● Exercise input:
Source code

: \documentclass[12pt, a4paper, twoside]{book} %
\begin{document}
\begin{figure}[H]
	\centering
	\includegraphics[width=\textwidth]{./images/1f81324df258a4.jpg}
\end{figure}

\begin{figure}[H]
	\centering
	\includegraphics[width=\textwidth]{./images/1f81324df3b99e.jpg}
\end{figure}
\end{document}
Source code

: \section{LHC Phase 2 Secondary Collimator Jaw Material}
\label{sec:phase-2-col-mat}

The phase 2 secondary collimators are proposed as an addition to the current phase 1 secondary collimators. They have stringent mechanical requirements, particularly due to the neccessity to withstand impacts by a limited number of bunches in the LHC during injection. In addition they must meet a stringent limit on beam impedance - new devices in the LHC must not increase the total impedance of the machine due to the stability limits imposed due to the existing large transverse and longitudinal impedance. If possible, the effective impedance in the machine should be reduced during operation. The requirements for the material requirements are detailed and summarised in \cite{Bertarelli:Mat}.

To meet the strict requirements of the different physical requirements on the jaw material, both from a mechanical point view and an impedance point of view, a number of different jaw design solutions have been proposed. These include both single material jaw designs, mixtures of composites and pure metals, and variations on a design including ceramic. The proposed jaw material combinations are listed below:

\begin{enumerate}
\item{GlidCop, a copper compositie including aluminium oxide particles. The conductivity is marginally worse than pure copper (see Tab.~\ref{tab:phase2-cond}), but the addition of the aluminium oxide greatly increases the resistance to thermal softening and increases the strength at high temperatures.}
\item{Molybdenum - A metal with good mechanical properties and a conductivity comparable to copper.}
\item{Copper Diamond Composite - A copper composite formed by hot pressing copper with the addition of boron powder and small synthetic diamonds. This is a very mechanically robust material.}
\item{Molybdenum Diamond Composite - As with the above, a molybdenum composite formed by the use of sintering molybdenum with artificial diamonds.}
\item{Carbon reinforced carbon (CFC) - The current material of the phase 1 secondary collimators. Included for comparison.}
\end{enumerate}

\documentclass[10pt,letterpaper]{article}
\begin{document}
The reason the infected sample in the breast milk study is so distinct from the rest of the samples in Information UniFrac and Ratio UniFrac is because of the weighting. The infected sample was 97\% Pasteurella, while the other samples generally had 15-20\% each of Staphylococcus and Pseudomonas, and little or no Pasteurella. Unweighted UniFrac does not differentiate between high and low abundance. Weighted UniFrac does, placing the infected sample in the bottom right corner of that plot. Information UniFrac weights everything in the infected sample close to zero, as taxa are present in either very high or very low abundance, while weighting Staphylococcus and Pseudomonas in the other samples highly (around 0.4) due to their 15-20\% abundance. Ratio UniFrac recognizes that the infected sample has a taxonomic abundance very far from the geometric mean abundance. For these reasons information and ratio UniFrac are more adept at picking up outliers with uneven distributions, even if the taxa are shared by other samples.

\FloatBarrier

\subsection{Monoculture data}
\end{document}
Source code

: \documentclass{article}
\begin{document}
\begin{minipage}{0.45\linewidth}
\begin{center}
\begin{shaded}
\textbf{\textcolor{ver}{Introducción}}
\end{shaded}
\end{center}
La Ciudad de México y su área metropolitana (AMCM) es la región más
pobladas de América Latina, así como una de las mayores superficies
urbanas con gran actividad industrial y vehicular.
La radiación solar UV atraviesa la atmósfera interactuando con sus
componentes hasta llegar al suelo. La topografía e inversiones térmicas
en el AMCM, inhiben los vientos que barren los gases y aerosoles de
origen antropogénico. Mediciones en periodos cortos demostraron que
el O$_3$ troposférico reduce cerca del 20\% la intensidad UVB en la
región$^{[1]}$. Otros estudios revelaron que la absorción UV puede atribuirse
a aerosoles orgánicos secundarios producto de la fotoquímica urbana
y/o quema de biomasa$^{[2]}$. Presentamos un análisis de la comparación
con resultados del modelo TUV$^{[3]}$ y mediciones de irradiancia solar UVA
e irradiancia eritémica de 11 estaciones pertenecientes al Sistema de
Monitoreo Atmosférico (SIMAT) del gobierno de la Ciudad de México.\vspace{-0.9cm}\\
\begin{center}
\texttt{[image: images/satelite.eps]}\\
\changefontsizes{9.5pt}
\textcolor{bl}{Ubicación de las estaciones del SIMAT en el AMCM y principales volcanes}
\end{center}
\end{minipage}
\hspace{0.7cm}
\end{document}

● Task details: If a line of the entries holds the word "formed", copy it out.

● Output for this exercise:
\item{Copper Diamond Composite - A copper composite formed by hot pressing copper with the addition of boron powder and small synthetic diamonds. This is a very mechanically robust material.}
\item{Molybdenum Diamond Composite - As with the above, a molybdenum composite formed by the use of sintering molybdenum with artificial diamonds.}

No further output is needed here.